Question

Scores on a statistics final in a large class were normally distributed with a mean of 79 and a standard deviation of 12. Use the TI-84 PLUS calculator to answer the following. Round the answers to at least two decimals. (a) Find the 36th percentile of the scores. (b) Find the 70th percentile of the scores. (c) The instructor wants to give an A to the students whose scores were in the top 12% of the class. What is the minimum score needed to get an A

Answer 1

a) The 36th percentile of the scores is of 74.68.

b) The 70th percentile of scores is 85.3.

c) The minimum score needed to get an A is 93.1.

Explanation:

Normal Probability Distribution:

Problems of normal distributions can be solved using the z-score formula.

In a set with mean
`\mu` and standard deviation
`\sigma`, the z-score of a measure X is given by:

`Z = (X - \mu)/(\sigma)`

The Z-score measures how many standard deviations the measure is from the mean. After finding the Z-score, we look at the z-score table and find the p-value associated with this z-score. This p-value is the probability that the value of the measure is smaller than X, that is, the percentile of X. Subtracting 1 by the p-value, we get the probability that the value of the measure is greater than X.
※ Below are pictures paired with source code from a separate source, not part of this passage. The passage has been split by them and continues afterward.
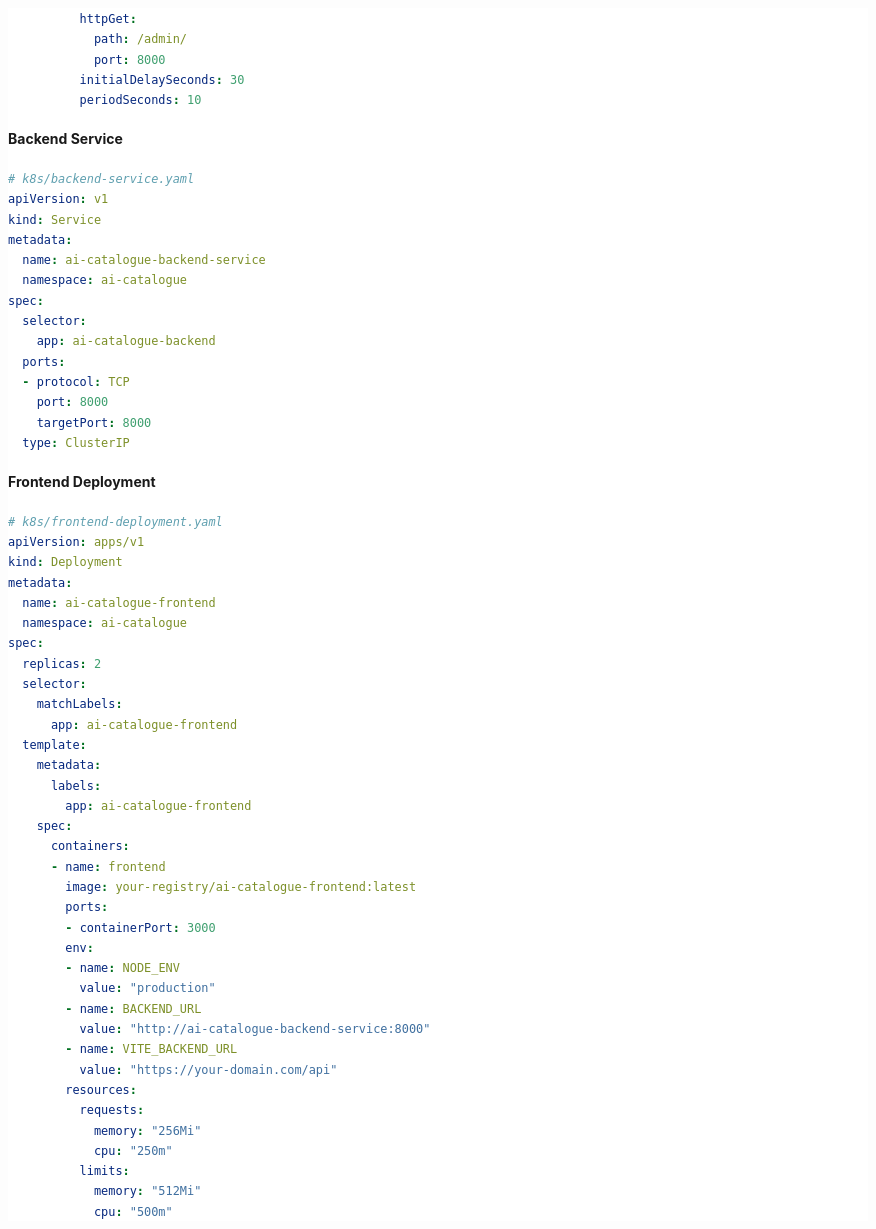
 ```yaml
          httpGet:
            path: /admin/
            port: 8000
          initialDelaySeconds: 30
          periodSeconds: 10
```

#### Backend Service
```yaml
# k8s/backend-service.yaml
apiVersion: v1
kind: Service
metadata:
  name: ai-catalogue-backend-service
  namespace: ai-catalogue
spec:
  selector:
    app: ai-catalogue-backend
  ports:
  - protocol: TCP
    port: 8000
    targetPort: 8000
  type: ClusterIP
```

#### Frontend Deployment
```yaml
# k8s/frontend-deployment.yaml
apiVersion: apps/v1
kind: Deployment
metadata:
  name: ai-catalogue-frontend
  namespace: ai-catalogue
spec:
  replicas: 2
  selector:
    matchLabels:
      app: ai-catalogue-frontend
  template:
    metadata:
      labels:
        app: ai-catalogue-frontend
    spec:
      containers:
      - name: frontend
        image: your-registry/ai-catalogue-frontend:latest
        ports:
        - containerPort: 3000
        env:
        - name: NODE_ENV
          value: "production"
        - name: BACKEND_URL
          value: "http://ai-catalogue-backend-service:8000"
        - name: VITE_BACKEND_URL
          value: "https://your-domain.com/api"
        resources:
          requests:
            memory: "256Mi"
            cpu: "250m"
          limits:
            memory: "512Mi"
            cpu: "500m"
```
Mean of 79 and a standard deviation of 12.

This means that
`\mu = 79, \sigma = 12`

(a) Find the 36th percentile of the scores.

This is X when Z has a pvalue of 0.36. So X when Z = -0.36.

`Z = (X - \mu)/(\sigma)`

`-0.36 = (X - 79)/(12)`

`X - 79 = -0.36*12`

`X = 74.68`

The 36th percentile of the scores is of 74.68.

(b) Find the 70th percentile of the scores.

This is X when Z has a pvalue of 0.7, so X when Z = 0.525.

`Z = (X - \mu)/(\sigma)`

`0.525 = (X - 79)/(12)`

`X - 79 = 0.525*12`

`X = 85.3`

The 70th percentile of scores is 85.3.

(c) The instructor wants to give an A to the students whose scores were in the top 12% of the class. What is the minimum score needed to get an A?

The 100 - 12 = 88th percentile, which is X when Z has a pvalue of 0.88, so X when Z = 1.175.

`Z = (X - \mu)/(\sigma)`

`1.175 = (X - 79)/(12)`

`X - 79 = 1.175*12`

`X = 93.1`

The minimum score needed to get an A is 93.1.